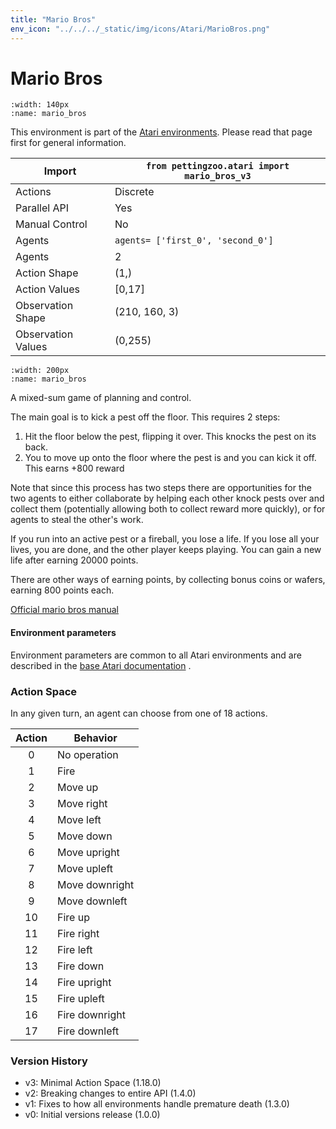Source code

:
 ```yaml
---
title: "Mario Bros"
env_icon: "../../../_static/img/icons/Atari/MarioBros.png"
---
```


# Mario Bros

```{figure} atari_mario_bros.gif 
:width: 140px
:name: mario_bros
```

This environment is part of the <a href='..'>Atari environments</a>. Please read that page first for general information.

| Import               | `from pettingzoo.atari import mario_bros_v3` |
|----------------------|----------------------------------------------|
| Actions              | Discrete                                     |
| Parallel API         | Yes                                          |
| Manual Control       | No                                           |
| Agents               | `agents= ['first_0', 'second_0']`            |
| Agents               | 2                                            |
| Action Shape         | (1,)                                         |
| Action Values        | [0,17]                                       |
| Observation Shape    | (210, 160, 3)                                |
| Observation Values   | (0,255)                                      |

```{figure} ../../_static/img/aec/atari_mario_bros_aec.svg
:width: 200px
:name: mario_bros
```

A mixed-sum game of planning and control.

The main goal is to kick a pest off the floor. This requires 2 steps:

1. Hit the floor below the pest, flipping it over. This knocks the pest on its back.
2. You to move up onto the floor where the pest is and you can kick it off. This earns +800 reward

Note that since this process has two steps there are opportunities for the two agents to either collaborate by helping each other knock pests over and collect them (potentially allowing both to collect reward more quickly), or for agents to steal the other's work.

If you run into an active pest or a fireball, you lose a life. If you lose all your lives, you are done, and the other player keeps playing. You can gain a new life after earning 20000 points.

There are other ways of earning points, by collecting bonus coins or wafers, earning 800 points each.

[Official mario bros manual](https://atariage.com/manual_html_page.php?SoftwareLabelID=286)

#### Environment parameters

Environment parameters are common to all Atari environments and are described in the [base Atari documentation](../atari) .

### Action Space

In any given turn, an agent can choose from one of 18 actions.

| Action    | Behavior  |
|:---------:|-----------|
| 0         | No operation |
| 1         | Fire |
| 2         | Move up |
| 3         | Move right |
| 4         | Move left |
| 5         | Move down |
| 6         | Move upright |
| 7         | Move upleft |
| 8         | Move downright |
| 9         | Move downleft |
| 10        | Fire up |
| 11        | Fire right |
| 12        | Fire left |
| 13        | Fire down |
| 14        | Fire upright |
| 15        | Fire upleft |
| 16        | Fire downright |
| 17        | Fire downleft |

### Version History

* v3: Minimal Action Space (1.18.0)
* v2: Breaking changes to entire API (1.4.0)
* v1: Fixes to how all environments handle premature death (1.3.0)
* v0: Initial versions release (1.0.0)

*WHAT YOU SHOULD DO*
Show all of the lines above in which "points" is present.

*EXERCISE SOLUTION*
If you run into an active pest or a fireball, you lose a life. If you lose all your lives, you are done, and the other player keeps playing. You can gain a new life after earning 20000 points.
There are other ways of earning points, by collecting bonus coins or wafers, earning 800 points each.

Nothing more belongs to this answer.